Really? When I work bloody hard at what I do? I’m a perfectionist. It shows in my work. And the high praise from my customers reflects that.
Besides, let's be realistic here, it's a market, not an art show or exhibition. People turn up with a certain amount of cash, and hope in their heart that there might be something they can afford, and be stoked to buy.
I retort that my work is "affordable", not cheap.
And, I’m not one for hoicking my prices in an uncertain economic climate, where art/craft is a luxury, not an essential.
I’ll even give my art away, to the right person, in the right circumstances. Why not pop a little magnet or brooch into the gift bag as a "thank you" to a sweet person who loves my work effusively? Or, to the dear old woman who would like to buy more from me, but can only choose one item, due to her pension restraints?
Oh well. As much as such unnecessary, petty comments hurt me at the time, I get over it. But, I’ll never understand the backstabbing and lack of community attitude, when it comes to some artists. Seriously, I could write a post on that subject alone. I’ve attended enough artisan markets, and seen enough silly behaviour from insecure (I'm sorry to say) females of a certain age. And, I won’t even get started on exclusive cliques among some groups at a market.
The "problem" lies with them. As I usually do well enough in the off season, most of the time, to get me through until spring/summer, and the flurry that is Christmas.
My regular customers return often. That’s all I need for confirmation.
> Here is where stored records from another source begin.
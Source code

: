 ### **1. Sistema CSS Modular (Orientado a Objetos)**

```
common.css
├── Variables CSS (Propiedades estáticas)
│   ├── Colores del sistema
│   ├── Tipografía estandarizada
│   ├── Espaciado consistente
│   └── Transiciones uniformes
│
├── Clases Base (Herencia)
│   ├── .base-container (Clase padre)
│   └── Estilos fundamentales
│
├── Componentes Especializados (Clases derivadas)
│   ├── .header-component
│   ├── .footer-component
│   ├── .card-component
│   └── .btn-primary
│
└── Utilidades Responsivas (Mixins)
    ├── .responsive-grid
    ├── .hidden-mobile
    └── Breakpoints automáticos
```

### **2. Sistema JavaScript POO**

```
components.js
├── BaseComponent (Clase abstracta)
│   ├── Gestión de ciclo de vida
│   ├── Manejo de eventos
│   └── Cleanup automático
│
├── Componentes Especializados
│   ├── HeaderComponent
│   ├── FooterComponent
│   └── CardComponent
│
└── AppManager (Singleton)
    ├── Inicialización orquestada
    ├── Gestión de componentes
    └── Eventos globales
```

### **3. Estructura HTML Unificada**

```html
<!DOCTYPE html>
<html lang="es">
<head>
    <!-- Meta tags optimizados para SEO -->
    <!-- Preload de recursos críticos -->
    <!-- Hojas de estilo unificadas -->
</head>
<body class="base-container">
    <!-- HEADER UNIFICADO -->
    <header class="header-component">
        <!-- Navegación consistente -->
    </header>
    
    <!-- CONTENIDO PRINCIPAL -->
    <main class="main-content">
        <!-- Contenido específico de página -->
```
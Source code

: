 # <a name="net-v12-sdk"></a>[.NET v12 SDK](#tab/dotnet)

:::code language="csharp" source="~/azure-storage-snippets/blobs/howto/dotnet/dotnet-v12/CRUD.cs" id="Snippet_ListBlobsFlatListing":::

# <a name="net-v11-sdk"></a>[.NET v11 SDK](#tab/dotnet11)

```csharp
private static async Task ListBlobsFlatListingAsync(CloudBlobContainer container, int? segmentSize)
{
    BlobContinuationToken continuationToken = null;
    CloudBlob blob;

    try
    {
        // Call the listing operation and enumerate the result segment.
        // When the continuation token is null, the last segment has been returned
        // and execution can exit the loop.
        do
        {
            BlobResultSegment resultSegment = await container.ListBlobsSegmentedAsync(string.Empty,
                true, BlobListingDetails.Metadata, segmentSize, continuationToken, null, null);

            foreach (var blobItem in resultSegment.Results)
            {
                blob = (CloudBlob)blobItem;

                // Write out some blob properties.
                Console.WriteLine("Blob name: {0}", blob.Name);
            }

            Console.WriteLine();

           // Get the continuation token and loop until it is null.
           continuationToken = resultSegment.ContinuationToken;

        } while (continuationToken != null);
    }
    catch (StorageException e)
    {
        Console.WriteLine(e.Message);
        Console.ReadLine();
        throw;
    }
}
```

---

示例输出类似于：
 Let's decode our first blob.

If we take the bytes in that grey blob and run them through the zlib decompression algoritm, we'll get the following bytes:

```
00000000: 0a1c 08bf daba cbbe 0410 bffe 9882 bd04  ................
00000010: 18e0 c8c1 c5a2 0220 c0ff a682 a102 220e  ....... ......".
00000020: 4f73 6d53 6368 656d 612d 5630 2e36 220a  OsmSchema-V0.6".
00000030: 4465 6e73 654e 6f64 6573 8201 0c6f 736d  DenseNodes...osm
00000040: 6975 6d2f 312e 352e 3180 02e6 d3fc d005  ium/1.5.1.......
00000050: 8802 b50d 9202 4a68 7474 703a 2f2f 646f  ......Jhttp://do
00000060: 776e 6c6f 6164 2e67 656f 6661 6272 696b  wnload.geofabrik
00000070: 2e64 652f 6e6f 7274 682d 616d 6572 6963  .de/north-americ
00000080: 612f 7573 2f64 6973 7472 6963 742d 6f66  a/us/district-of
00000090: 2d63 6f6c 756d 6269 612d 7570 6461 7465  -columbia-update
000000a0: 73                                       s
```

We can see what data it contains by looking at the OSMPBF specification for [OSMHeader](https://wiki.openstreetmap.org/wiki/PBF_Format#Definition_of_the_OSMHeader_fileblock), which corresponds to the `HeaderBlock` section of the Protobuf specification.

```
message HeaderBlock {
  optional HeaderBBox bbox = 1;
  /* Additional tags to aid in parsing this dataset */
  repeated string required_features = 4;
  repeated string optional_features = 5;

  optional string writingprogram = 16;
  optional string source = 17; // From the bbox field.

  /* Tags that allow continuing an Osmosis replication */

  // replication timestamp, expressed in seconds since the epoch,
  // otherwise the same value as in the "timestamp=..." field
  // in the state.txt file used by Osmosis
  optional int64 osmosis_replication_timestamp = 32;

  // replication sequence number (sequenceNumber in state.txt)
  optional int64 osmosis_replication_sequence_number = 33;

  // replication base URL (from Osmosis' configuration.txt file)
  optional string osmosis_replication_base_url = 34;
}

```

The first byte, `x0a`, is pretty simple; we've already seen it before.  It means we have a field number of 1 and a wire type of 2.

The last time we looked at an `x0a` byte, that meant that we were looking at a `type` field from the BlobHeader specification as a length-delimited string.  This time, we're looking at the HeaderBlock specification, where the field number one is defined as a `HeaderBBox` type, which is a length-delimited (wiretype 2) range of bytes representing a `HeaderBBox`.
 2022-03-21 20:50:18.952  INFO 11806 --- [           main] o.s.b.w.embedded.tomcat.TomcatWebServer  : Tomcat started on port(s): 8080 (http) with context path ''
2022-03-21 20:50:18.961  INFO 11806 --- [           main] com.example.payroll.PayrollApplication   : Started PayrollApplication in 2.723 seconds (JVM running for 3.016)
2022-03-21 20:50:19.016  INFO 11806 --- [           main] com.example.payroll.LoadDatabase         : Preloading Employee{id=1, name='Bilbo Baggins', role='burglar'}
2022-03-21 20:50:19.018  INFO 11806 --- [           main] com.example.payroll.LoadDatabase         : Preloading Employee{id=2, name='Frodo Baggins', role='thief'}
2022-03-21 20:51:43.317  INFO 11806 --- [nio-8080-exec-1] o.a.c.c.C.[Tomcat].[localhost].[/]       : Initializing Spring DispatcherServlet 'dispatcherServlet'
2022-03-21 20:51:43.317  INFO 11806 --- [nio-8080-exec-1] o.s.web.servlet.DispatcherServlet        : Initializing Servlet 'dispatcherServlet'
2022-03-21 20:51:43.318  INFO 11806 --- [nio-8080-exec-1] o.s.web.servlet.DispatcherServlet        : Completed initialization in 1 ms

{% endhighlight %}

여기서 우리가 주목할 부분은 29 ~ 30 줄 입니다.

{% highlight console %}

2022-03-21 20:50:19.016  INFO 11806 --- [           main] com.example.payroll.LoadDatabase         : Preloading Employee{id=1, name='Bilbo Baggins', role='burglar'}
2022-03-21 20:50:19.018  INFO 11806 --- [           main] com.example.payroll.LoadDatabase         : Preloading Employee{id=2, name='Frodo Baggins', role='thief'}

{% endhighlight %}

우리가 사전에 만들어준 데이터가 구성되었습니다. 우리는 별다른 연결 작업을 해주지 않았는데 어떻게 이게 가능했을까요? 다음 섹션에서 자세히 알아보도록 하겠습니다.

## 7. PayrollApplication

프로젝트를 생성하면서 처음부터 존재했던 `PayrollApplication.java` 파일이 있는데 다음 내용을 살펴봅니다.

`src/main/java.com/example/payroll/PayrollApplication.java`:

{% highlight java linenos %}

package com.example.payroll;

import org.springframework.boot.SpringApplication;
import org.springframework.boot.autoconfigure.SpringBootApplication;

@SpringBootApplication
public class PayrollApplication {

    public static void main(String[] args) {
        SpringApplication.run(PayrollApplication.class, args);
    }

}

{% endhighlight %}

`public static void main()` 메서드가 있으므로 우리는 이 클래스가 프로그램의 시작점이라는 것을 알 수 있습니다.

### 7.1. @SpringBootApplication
I believe in, and long for, a good arts community. I’m all for supporting my fellow marketers, and happily send buyers their way if I don’t have what they’re looking for. And, I always encourage newbie sellers, who need advice in the often scary, unsure world of self-employment at markets.
I remember the uncertainty of my first market season. Hope mixed with doubt mixed with anxiety followed by the elation of a first sale in an often intimidating environment.
Enough digressing. Get on with it!
As the cool, winter sun finally peeped through the silver clouds, and chased away the early rain, I left hubby to man our not-so-busy stall, and took the opportunity to sneak off and snap a few photos.
The deep, silty, swirling waters of the Yarra River flowed fast, as rivulets of rainwater trickled down the bushy banks.
Shiny water droplets hung in crystal teardrop clusters and mini rainbows were cast upon giant gloomy granite steps.
Where are all the customers? Come one, come all!
Two things I really like about this particular market...
One, that we can drive to our site and unload directly from the back of our car. No lugging heavy gear over uneven terrain and car-parks, whilst avoiding distracted drivers.
And two, the fact that dogs are allowed. Welcome even. Which is not often the case at many markets.
There were more than a few muddy paws padding the rain soaked lanes, and I clicked away at many furkids of all shapes, sizes and breeds, until my camera ran out of charge.
Later, I created a collage of canines…
Despite the still chilled air, the soft blue sky encouraged more people to come out in the remaining two hours.
Although there were many mumblings amongst marketers, when pulling down, of, "not so good takings today", I’m happy to say, that I covered my market fee and clay costs. Only just. But, I’m grateful for that, at least.
And… for my hubby’s steadfast presence on such a shivery day.